First off we reground the square tang shown above to a more traditionally shaped tapered one. Not conventional but it worked fine.
It’s hard to drill holes freehand but it can be done. Sometimes I drill freehand and sometimes I take out the risk by jigging up for it. In this case it’s easy. When one of my Dewalt cordless drills stands on its base the bit aligns parallel to the bench top. That means that when I push the drill forward it is drilling perfectly straight. The difficulty in free handing is aligning both vertically and horizontal. Using the bench and the drill means I only have to align one way. Aligning myself from the back of the drill makes it easy to centre the drill into the handle and keep it equal as I enter more deeply. A piece of one-by in the vise simplifies the job. Anchor it in the vise so that the end of the board is a couple of inches above the centre of the drill chuck and drill a 1/16th inch hole an inch or so in from one of the outer edges. Now use a brace and bit the diameter of the ferrule or near to using the hole you drilled as a pilot hole to draw the bit into the hole. Drill from both sides for a clean cut to both sides. Now, down from the top end of the board, saw a kerf into the centre of the hole. This kerf allows a screw through the side to tighten the hole onto the ferrule and the handle being drilled. Drill a 3/16” hole through the side to the saw kerf. Pass a screw into the hole, locate the handle in the hole the full width of the ferule and cinch up the screw. You can see the screw head in each of the images. This should align the handle nicely but check yourself as you cinch the screw. John found it best to pull the drill toward him because he felt he could see the handle more fully. If you can align more from behind the drill and slightly above it so you can see over it you will get perfect alignment.
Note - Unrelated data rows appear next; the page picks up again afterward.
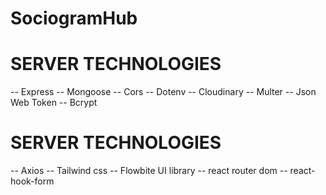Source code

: # SociogramHub


# SERVER TECHNOLOGIES
-- Express
-- Mongoose
-- Cors
-- Dotenv
-- Cloudinary
-- Multer
-- Json Web Token
-- Bcrypt

# SERVER TECHNOLOGIES
-- Axios
-- Tailwind css
-- Flowbite UI library
-- react router dom
-- react-hook-form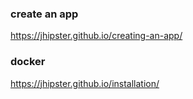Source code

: 
### create an app
https://jhipster.github.io/creating-an-app/

### docker
https://jhipster.github.io/installation/
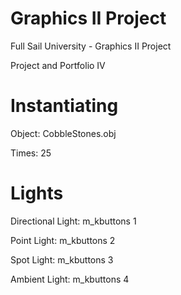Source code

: # Graphics II Project
Full Sail University - Graphics II Project

Project and Portfolio IV

# Instantiating
Object: CobbleStones.obj

Times: 25

# Lights
Directional Light: m_kbuttons 1

Point Light: m_kbuttons 2

Spot Light: m_kbuttons 3

Ambient Light: m_kbuttons 4
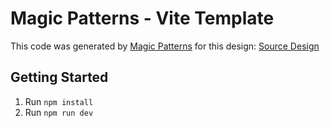 # Magic Patterns - Vite Template

This code was generated by [Magic Patterns](https://magicpatterns.com) for this design: [Source Design](https://www.magicpatterns.com/c/ftrupyl3yrzdel9uyofgmd)

## Getting Started

1. Run `npm install`
2. Run `npm run dev`

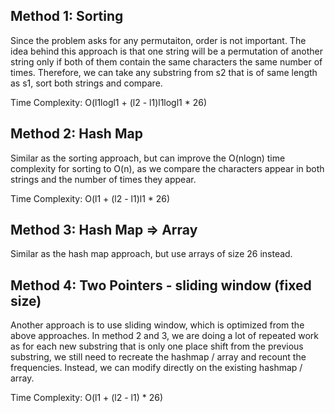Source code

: ## Method 1: Sorting

Since the problem asks for any permutaiton, order is not important. The idea behind this approach is that one string will be a permutation of another string only if both of them contain the same characters the same number of times. Therefore, we can take any substring from s2 that is of same length as s1, sort both strings and compare.

Time Complexity: O(l1logl1 + (l2 - l1)l1logl1 * 26)

## Method 2: Hash Map

Similar as the sorting approach, but can improve the O(nlogn) time complexity for sorting to O(n), as we compare the characters appear in both strings and the number of times they appear.

Time Complexity: O(l1 + (l2 - l1)l1 * 26)

## Method 3: Hash Map => Array

Similar as the hash map approach, but use arrays of size 26 instead.

## Method 4: Two Pointers - sliding window (fixed size)

Another approach is to use sliding window, which is optimized from the above approaches. In method 2 and 3, we are doing a lot of repeated work as for each new substring that is only one place shift from the previous substring, we still need to recreate the hashmap / array and recount the frequencies. Instead, we can modify directly on the existing hashmap / array. 

Time Complexity: O(l1 + (l2 - l1) * 26)
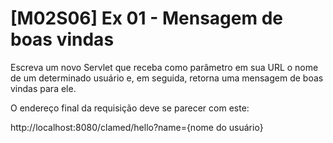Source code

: # [M02S06] Ex 01 - Mensagem de boas vindas

Escreva um novo Servlet que receba como parâmetro em sua URL o nome de um determinado usuário e, em seguida, retorna uma mensagem de boas vindas para ele.

O endereço final da requisição deve se parecer com este:

http://localhost:8080/clamed/hello?name={nome do usuário}
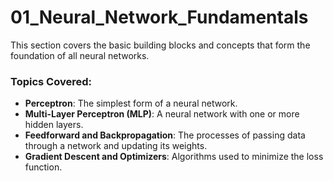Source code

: # 01_Neural_Network_Fundamentals

This section covers the basic building blocks and concepts that form the foundation of all neural networks.

### Topics Covered:

-   **Perceptron**: The simplest form of a neural network.
-   **Multi-Layer Perceptron (MLP)**: A neural network with one or more hidden layers.
-   **Feedforward and Backpropagation**: The processes of passing data through a network and updating its weights.
-   **Gradient Descent and Optimizers**: Algorithms used to minimize the loss function. 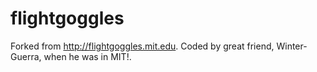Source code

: # flightgoggles
Forked from http://flightgoggles.mit.edu. Coded by great friend, Winter-Guerra, when he was in MIT!.
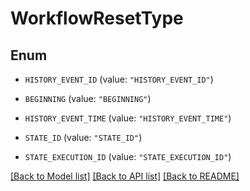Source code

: # WorkflowResetType

## Enum


* `HISTORY_EVENT_ID` (value: `"HISTORY_EVENT_ID"`)

* `BEGINNING` (value: `"BEGINNING"`)

* `HISTORY_EVENT_TIME` (value: `"HISTORY_EVENT_TIME"`)

* `STATE_ID` (value: `"STATE_ID"`)

* `STATE_EXECUTION_ID` (value: `"STATE_EXECUTION_ID"`)


[[Back to Model list]](../README.md#documentation-for-models) [[Back to API list]](../README.md#documentation-for-api-endpoints) [[Back to README]](../README.md)


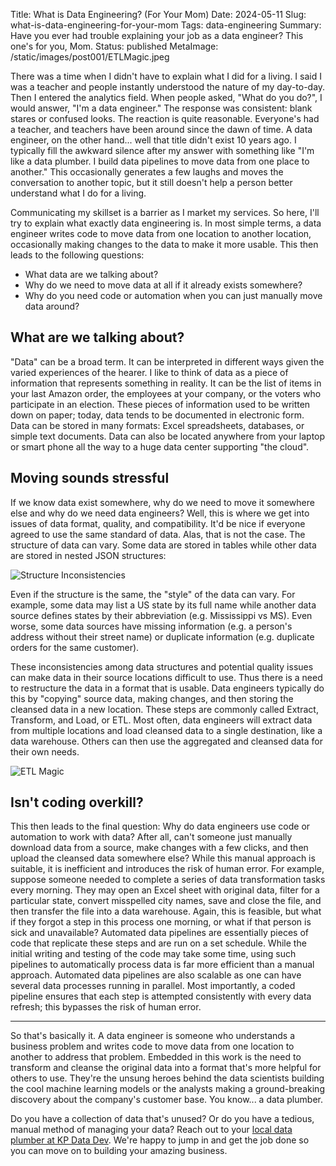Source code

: Title: What is Data Engineering? (For Your Mom)
Date: 2024-05-11
Slug: what-is-data-engineering-for-your-mom
Tags: data-engineering
Summary: Have you ever had trouble explaining your job as a data engineer? This one's for you, Mom.
Status: published
MetaImage: /static/images/post001/ETLMagic.jpeg

There was a time when I didn't have to explain what I did for a living. I said I was a teacher and people instantly understood the nature of my day-to-day. Then I entered the analytics field. When people asked, "What do you do?", I would answer, "I'm a data engineer." The response was consistent: blank stares or confused looks. The reaction is quite reasonable. Everyone's had a teacher, and teachers have been around since the dawn of time. A data engineer, on the other hand... well that title didn't exist 10 years ago. I typically fill the awkward silence after my answer with something like "I'm like a data plumber. I build data pipelines to move data from one place to another." This occasionally generates a few laughs and moves the conversation to another topic, but it still doesn't help a person better understand what I do for a living. 

Communicating my skillset is a barrier as I market my services. So here, I'll try to explain what exactly data engineering is. In most simple terms, a data engineer writes code to move data from one location to another location, occasionally making changes to the data to make it more usable. This then leads to the following questions: 

- What data are we talking about?
- Why do we need to move data at all if it already exists somewhere?
- Why do you need code or automation when you can just manually move data around?

## What are we talking about?
"Data" can be a broad term. It can be interpreted in different ways given the varied experiences of the hearer. I like to think of data as a piece of information that represents something in reality. It can be the list of items in your last Amazon order, the employees at your company, or the voters who participate in an election. These pieces of information used to be written down on paper; today, data tends to be documented in electronic form. Data can be stored in many formats: Excel spreadsheets, databases, or simple text documents. Data can also be located anywhere from your laptop or smart phone all the way to a huge data center supporting "the cloud".

## Moving sounds stressful
If we know data exist somewhere, why do we need to move it somewhere else and why do we need data engineers? Well, this is where we get into issues of data format, quality, and compatibility. It'd be nice if everyone agreed to use the same standard of data. Alas, that is not the case. The structure of data can vary. Some data are stored in tables while other data are stored in nested JSON structures: 

![Structure Inconsistencies](/static/images/post001/TabularVsJson.jpeg)

Even if the structure is the same, the "style" of the data can vary. For example, some data may list a US state by its full name while another data source defines states by their abbreviation (e.g. Mississippi vs MS). Even worse, some data sources have missing information (e.g. a person's address without their street name) or duplicate information (e.g. duplicate orders for the same customer). 

These inconsistencies among data structures and potential quality issues can make data in their source locations difficult to use. Thus there is a need to restructure the data in a format that is usable. Data engineers typically do this by "copying" source data, making changes, and then storing the cleansed data in a new location. These steps are commonly called Extract, Transform, and Load, or ETL. 
Most often, data engineers will extract data from multiple locations and load cleansed data to a single destination, like a data warehouse. Others can then use the aggregated and cleansed data for their own needs. 

![ETL Magic](/static/images/post001/ETLMagic.jpeg)

## Isn't coding overkill?
This then leads to the final question: Why do data engineers use code or automation to work with data? After all, can't someone just manually download data from a source, make changes with a few clicks, and then upload the cleansed data somewhere else? While this manual approach is suitable, it is inefficient and introduces the risk of human error. For example, suppose someone needed to complete a series of data transformation tasks every morning. They may open an Excel sheet with original data, filter for a particular state, convert misspelled city names, save and close the file, and then transfer the file into a data warehouse. Again, this is feasible, but what if they forgot a step in this process one morning, or what if that person is sick and unavailable? Automated data pipelines are essentially pieces of code that replicate these steps and are run on a set schedule. While the initial writing and testing of the code may take some time, using such pipelines to automatically process data is far more efficient than a manual approach. Automated data pipelines are also scalable as one can have several data processes running in parallel. Most importantly, a coded pipeline ensures that each step is attempted consistently with every data refresh; this bypasses the risk of human error. 

---

So that's basically it. A data engineer is someone who understands a business problem and writes code to move data from one location to another to address that problem. Embedded in this work is the need to transform and cleanse the original data into a format that's more helpful for others to use. They're the unsung heroes behind the data scientists building the cool machine learning models or the analysts making a ground-breaking discovery about the company's customer base. You know... a data plumber. 

Do you have a collection of data that's unused? Or do you have a tedious, manual method of managing your data? Reach out to your [local data plumber at KP Data Dev](https://kpdata.dev). We're happy to jump in and get the job done so you can move on to building your amazing business. 
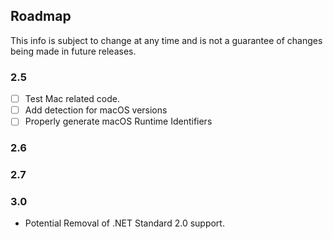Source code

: ## Roadmap
This info is subject to change at any time and is not a guarantee of changes being made in future releases.

### 2.5
- [ ] Test Mac related code.
- [ ] Add detection for macOS versions
- [ ]  Properly generate macOS Runtime Identifiers

### 2.6


### 2.7

### 3.0
* Potential Removal of .NET Standard 2.0 support.
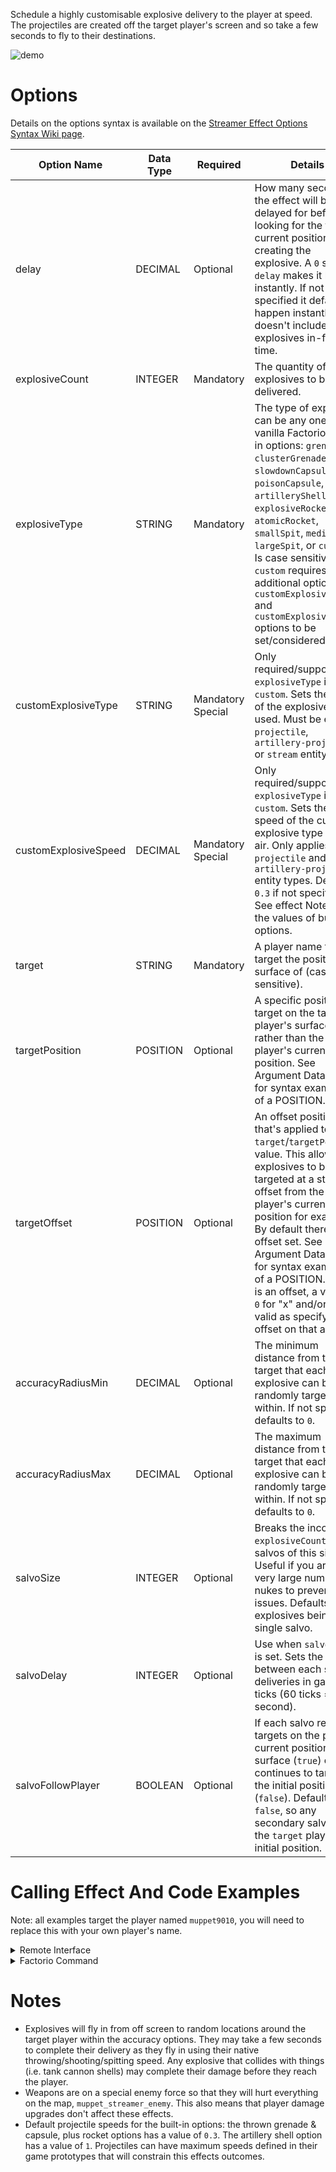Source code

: Schedule a highly customisable explosive delivery to the player at speed. The projectiles are created off the target player's screen and so take a few seconds to fly to their destinations.

![demo](https://github.com/muppet9010/factorio-muppet-streamer/wiki/images/schedule-explosive-delivery.gif)



# Options

Details on the options syntax is available on the [Streamer Effect Options Syntax Wiki page](https://github.com/muppet9010/factorio-muppet-streamer/wiki/Streamer-Effect-Options-Syntax).

| Option Name | Data Type | Required | Details |
| --- | --- | --- | --- |
| delay | DECIMAL | Optional | How many seconds the effect will be delayed for before looking for the targets current position and creating the explosive. A `0` second `delay` makes it happen instantly. If not specified it defaults to happen instantly. This doesn't include the explosives in-flight time. |
| explosiveCount | INTEGER | Mandatory | The quantity of explosives to be delivered. |
| explosiveType | STRING | Mandatory | The type of explosive, can be any one of the vanilla Factorio built-in options: `grenade`, `clusterGrenade`, `slowdownCapsule`, `poisonCapsule`, `artilleryShell`, `explosiveRocket`, `atomicRocket`, `smallSpit`, `mediumSpit`, `largeSpit`, or `custom`. Is case sensitive. `custom` requires the additional options `customExplosiveType` and `customExplosiveSpeed` options to be set/considered. |
| customExplosiveType | STRING | Mandatory Special | Only required/supported if `explosiveType` is set to `custom`. Sets the name of the explosive to be used. Must be either a `projectile`, `artillery-projectile` or `stream` entity type. |
| customExplosiveSpeed | DECIMAL | Mandatory Special | Only required/supported if `explosiveType` is set to `custom`. Sets the speed of the custom explosive type in the air. Only applies to `projectile` and `artillery-projectile` entity types. Default is `0.3` if not specified. See effect Notes for the values of built-in options. |
| target | STRING | Mandatory | A player name to target the position and surface of (case sensitive). |
| targetPosition | POSITION | Optional | A specific position to target on the target player's surface, rather than the player's current position. See Argument Data Types for syntax examples of a POSITION. |
| targetOffset | POSITION | Optional | An offset position that's applied to the `target`/`targetPosition` value. This allows for explosives to be targeted at a static offset from the target player's current position for example. By default there is no offset set. See Argument Data Types for syntax examples of a POSITION. As this is an offset, a value of `0` for "x" and/or "y" is valid as specifying no offset on that axis. |
| accuracyRadiusMin | DECIMAL | Optional | The minimum distance from the target that each explosive can be randomly targeted within. If not specified defaults to `0`. |
| accuracyRadiusMax | DECIMAL | Optional | The maximum distance from the target that each explosive can be randomly targeted within. If not specified defaults to `0`. |
| salvoSize | INTEGER | Optional | Breaks the incoming `explosiveCount` into salvos of this size. Useful if you are using very large numbers of nukes to prevent UPS issues. Defaults to all explosives being in a single salvo. |
| salvoDelay | INTEGER | Optional | Use when `salvoSize` is set. Sets the delay between each salvo deliveries in game ticks (60 ticks = 1 second). |
| salvoFollowPlayer | BOOLEAN | Optional | If each salvo re-targets on the player's current position and surface (`true`) or continues to target the initial position (`false`). Defaults to `false`, so any secondary salvo hits the `target` players initial position. |



# Calling Effect And Code Examples

Note: all examples target the player named `muppet9010`, you will need to replace this with your own player's name.

<details><summary>Remote Interface</summary>
<p>

Remote Interface Syntax: `/sc remote.call('muppet_streamer', 'run_command', 'muppet_streamer_schedule_explosive_delivery', [OPTIONS TABLE])`

The options must be provided as a Lua table.

Examples:

| Example | Code |
| --- | --- |
| grenades around player | `/sc remote.call('muppet_streamer', 'run_command', 'muppet_streamer_schedule_explosive_delivery', {explosiveCount=20, explosiveType="grenade", target="muppet9010", accuracyRadiusMin=7, accuracyRadiusMax=10})` |
| atomic rocket | `/sc remote.call('muppet_streamer', 'run_command', 'muppet_streamer_schedule_explosive_delivery', {explosiveCount=1, explosiveType="atomicRocket", target="muppet9010", accuracyRadiusMax=50})` |
| offset artillery | `/sc remote.call('muppet_streamer', 'run_command', 'muppet_streamer_schedule_explosive_delivery', {explosiveCount=1, explosiveType="artilleryShell", target="muppet9010", targetOffset=[10, 10]})` |
| poison capsules in large area around spawn | `/sc remote.call('muppet_streamer', 'run_command', 'muppet_streamer_schedule_explosive_delivery', {explosiveCount=200, explosiveType="poisonCapsule", target="muppet9010", targetPosition={"x"=0,"y"=0}, accuracyRadiusMax=200})` |
| large count of explosive rockets using salvo and delay | `/sc remote.call('muppet_streamer', 'run_command', 'muppet_streamer_schedule_explosive_delivery', {delay=5, explosiveCount=30, explosiveType="explosiveRocket", target="muppet9010", accuracyRadiusMax=30, salvoSize=10, salvoDelay=300, salvoFollowPlayer=true})` |
| custom type | `/sc remote.call('muppet_streamer', 'run_command', 'muppet_streamer_schedule_explosive_delivery', {explosiveCount=5, explosiveType="custom", target="muppet9010", customExplosiveType="cannon-projectile", customExplosiveSpeed=1, accuracyRadiusMax=10})` |

Further details and more advanced usage of using Remote Interfaces can be found here on the [Streamer Effect Options Syntax Wiki page](https://github.com/muppet9010/factorio-muppet-streamer/wiki/Streamer-Effect-Options-Syntax).

</p>
</details>



<details><summary>Factorio Command</summary>
<p>

Command Syntax: `/muppet_streamer_schedule_explosive_delivery [OPTIONS TABLE AS JSON STRING]`

The effect's options must be provided as a JSON string of a table.

Examples:

| Example | Code |
| --- | --- |
| grenades around player | `/muppet_streamer_schedule_explosive_delivery {"explosiveCount":20, "explosiveType":"grenade", "target":"muppet9010", "accuracyRadiusMin":7, "accuracyRadiusMax":10}` |
| atomic rocket | `/muppet_streamer_schedule_explosive_delivery {"explosiveCount":1, "explosiveType":"atomicRocket", "target":"muppet9010", "accuracyRadiusMax":50}` |
| offset artillery | `/muppet_streamer_schedule_explosive_delivery {"explosiveCount":1, "explosiveType":"artilleryShell", "target":"muppet9010", "targetOffset":[10, 10]}` |
| poison capsules in large area around spawn | `/muppet_streamer_schedule_explosive_delivery {"explosiveCount":200, "explosiveType":"poisonCapsule", "target":"muppet9010", "targetPosition":{"x":0,"y":0}, "accuracyRadiusMax":200}` |
| large count of explosive rockets using salvo and delay | `/muppet_streamer_schedule_explosive_delivery {"delay":5, "explosiveCount":30, "explosiveType":"explosiveRocket", "target":"muppet9010", "accuracyRadiusMax":30, "salvoSize":10, "salvoDelay":300, "salvoFollowPlayer":true}` |
| custom type | `/muppet_streamer_schedule_explosive_delivery {"explosiveCount":5, "explosiveType":"custom", "target":"muppet9010", "customExplosiveType":"cannon-projectile", "customExplosiveSpeed":1, "accuracyRadiusMax":10}` |

</p>
</details>



# Notes

- Explosives will fly in from off screen to random locations around the target player within the accuracy options. They may take a few seconds to complete their delivery as they fly in using their native throwing/shooting/spitting speed. Any explosive that collides with things (i.e. tank cannon shells) may complete their damage before they reach the player.
- Weapons are on a special enemy force so that they will hurt everything on the map, `muppet_streamer_enemy`. This also means that player damage upgrades don't affect these effects.
- Default projectile speeds for the built-in options: the thrown grenade & capsule, plus rocket options has a value of `0.3`. The artillery shell option has a value of `1`. Projectiles can have maximum speeds defined in their game prototypes that will constrain this effects outcomes.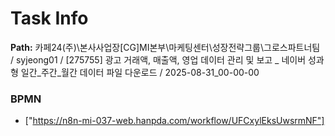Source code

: # Task Info

**Path:** 카페24(주)\본사사업장\[CG]MI본부\마케팅센터\성장전략그룹\그로스파트너팀 / syjeong01 / [275755] 광고 거래액, 매출액, 영업 데이터 관리 및 보고 _ 네이버 성과형 일간_주간_월간 데이터 파일 다운로드 / 2025-08-31_00-00-00

### BPMN
- ["https://n8n-mi-037-web.hanpda.com/workflow/UFCxylEksUwsrmNF"]

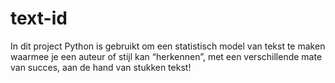 # text-id
In dit project Python is gebruikt om een statistisch model van tekst te maken waarmee je een auteur of stijl kan “herkennen”, met een verschillende mate van succes, aan de hand van stukken tekst!
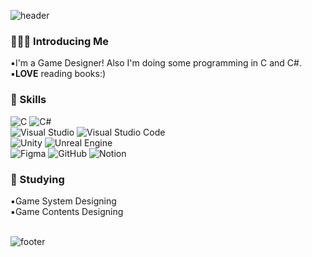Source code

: ![header](https://capsule-render.vercel.app/api?type=rect&&color=0:f6bd60,100:e76f51&height=100&section=header)

### 👩🏻‍🦰 Introducing Me
▪️I'm a Game Designer! Also I'm doing some programming in C and C#. </br>
▪️**LOVE** reading books:) </br>

### 🎨 Skills

![C](https://img.shields.io/badge/c-%2300599C.svg?style=for-the-badge&logo=c&logoColor=white)
![C#](https://img.shields.io/badge/c%23-%23239120.svg?style=for-the-badge&logo=csharp&logoColor=white)
</br>
![Visual Studio](https://img.shields.io/badge/Visual%20Studio-5C2D91.svg?style=for-the-badge&logo=visual-studio&logoColor=white)
![Visual Studio Code](https://img.shields.io/badge/Visual%20Studio%20Code-0078d7.svg?style=for-the-badge&logo=visual-studio-code&logoColor=white)
</br>
![Unity](https://img.shields.io/badge/unity-%23000000.svg?style=for-the-badge&logo=unity&logoColor=white)
![Unreal Engine](https://img.shields.io/badge/unrealengine-%23313131.svg?style=for-the-badge&logo=unrealengine&logoColor=white)
</br>
![Figma](https://img.shields.io/badge/figma-%23F24E1E.svg?style=for-the-badge&logo=figma&logoColor=white)
![GitHub](https://img.shields.io/badge/github-%23121011.svg?style=for-the-badge&logo=github&logoColor=white)
![Notion](https://img.shields.io/badge/Notion-%23000000.svg?style=for-the-badge&logo=notion&logoColor=white)

### 📖 Studying
▪️Game System Designing </br>
▪️Game Contents Designing </br></br>

![footer](https://capsule-render.vercel.app/api?type=rect&color=0:f6bd60,100:e76f51&height=50&section=footer)
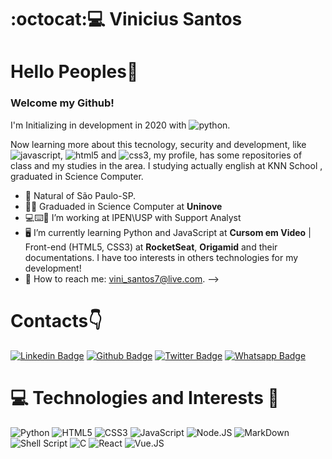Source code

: # :octocat::computer: Vinicius Santos

# Hello Peoples👋
### Welcome my Github! 

I'm Initializing in development in 2020 with ![python](https://img.shields.io/badge/Python-14354C?style=for-the-badge&logo=python&logoColor=white).

Now learning more about this tecnology, security and development, like ![javascript](https://img.shields.io/badge/JavaScript-F7DF1E?style=for-the-badge&logo=javascript&logoColor=black), ![html5](https://img.shields.io/badge/HTML5-E34F26?style=for-the-badge&logo=html5&logoColor=white) and ![css3](https://img.shields.io/badge/CSS3-1572B6?style=for-the-badge&logo=css3&logoColor=white), 
my profile, has some repositories of class and my studies in the area.
I studying actually english at KNN School , graduated in Science Computer.

- :round_pushpin:	Natural of São Paulo-SP.
- :man_student: Graduaded in Science Computer at **Uninove**
- :computer::keyboard::office: I’m working at IPEN\USP with Support Analyst
- :desktop_computer: I’m currently learning Python and JavaScript at **Cursom em Video** | Front-end (HTML5, CSS3) at **RocketSeat**, **Origamid** and their documentations. I have too interests in others technologies for my development!
- :e-mail: How to reach me: vini_santos7@live.com.
-->

# Contacts:point_down:	

[![Linkedin Badge](https://img.shields.io/badge/LinkedIn-0077B5?style=for-the-badge&logo=linkedin&logoColor=white&link=https://www.linkedin.com/in/vinicius-santos-12249198/)](https://www.linkedin.com/in/vinicius-santos-12249198/)
[![Github Badge](https://img.shields.io/badge/GitHub-100000?style=for-the-badge&logo=github&logoColor=white&link=https://github.com/vinisantos7)](https://github.com/vinisantos7)
[![Twitter Badge](https://img.shields.io/badge/Twitter-1DA1F2?style=for-the-badge&logo=twitter&logoColor=white&link=https://twitter.com/SantosVini7)](https://twitter.com/SantosVini7)
[![Whatsapp Badge](https://img.shields.io/badge/WhatsApp-25D366?style=for-the-badge&logo=whatsapp&logoColor=white&link=https://api.whatsapp.com/send?phone=5511956092628&text=Olá!%20Vinicius)](https://api.whatsapp.com/send?phone=5511956092628&text=Olá!%20Vinicius)

# :computer: Technologies and Interests :brain:

![Python](https://img.shields.io/badge/Python-3776AB?style=for-the-badge&logo=python&logoColor=white)
![HTML5](https://img.shields.io/badge/HTML5-E34F26?style=for-the-badge&logo=html5&logoColor=white)
![CSS3](https://img.shields.io/badge/CSS3-1572B6?style=for-the-badge&logo=css3&logoColor=white)
![JavaScript](https://img.shields.io/badge/JavaScript-323330?style=for-the-badge&logo=javascript&logoColor=F7DF1E)
![Node.JS](https://img.shields.io/badge/Node.js-43853D?style=for-the-badge&logo=node.js&logoColor=white)
![MarkDown](https://img.shields.io/badge/Markdown-000000?style=for-the-badge&logo=markdown&logoColor=white)
![Shell Script](https://img.shields.io/badge/Shell_Script-121011?style=for-the-badge&logo=gnu-bash&logoColor=white)
![C](https://img.shields.io/badge/C-00599C?style=for-the-badge&logo=c&logoColor=white)
![React](https://img.shields.io/badge/React-20232A?style=for-the-badge&logo=react&logoColor=61DAFB)
![Vue.JS](https://img.shields.io/badge/Vue.js-35495E?style=for-the-badge&logo=vue.js&logoColor=4FC08D)
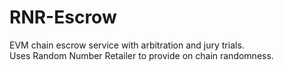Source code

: # RNR-Escrow
EVM chain escrow service with arbitration and jury trials.\
Uses Random Number Retailer to provide on chain randomness.
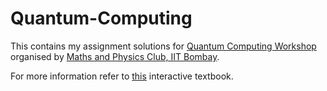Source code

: # Quantum-Computing

This contains my assignment solutions for [Quantum Computing Workshop](https://github.com/mnp-club/Quantum_Computing_Workshop_2020) organised by [Maths and Physics Club, IIT Bombay](http://mnp-club.github.io/).

For more information refer to [this](https://qiskit.org/textbook/preface.html) interactive textbook.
Now the drill alignment height is perfect we are ready for step drilling a series of diminishing sized holes. The main tang of the chisel at the base and by the bolster will likely be somewhere around 1/4” square or something like that. If that were the case, drilling a 1/4” hole means the corners will bite into the wall of the hole. You must vary these sizes according to the tang you have on a specific chisel. The first hole I suggest you drill is the one that goes the length of the tang minus say a 1/4”. So if the tang is 2″ long drill 1 3/4” .
The first hole is 1/8”. The next hole is a little bigger, 5/32” usually works. This hole goes somewhere around 3/4 of the depth to 1 5/8”; not hard and fast. The next hole is 3/16” and goes half way at 7/8” and the last one is the size best suited to the thickness of the square of the tang at the base and in my case is 1/4”. This hole goes to a depth commensurate to the length of the thick section of start of the square; usually this will vary but 1/2” should work.
Offer the tang into the hole and tap it into place gently to see and feel how it seems to seat in the hole. You may need to adjust the holes in the stepped diameters if the bolster is a long way from seating to the end of the handle inside the ferrule. I like the bolster to be about 1/4”. This then means that the pointed end will ‘nail’ into the bottom of the small dia hole and the square section at the base will bite into the walls. This stops the chisel or gouge from turning in the hole when being worked as a finished tool.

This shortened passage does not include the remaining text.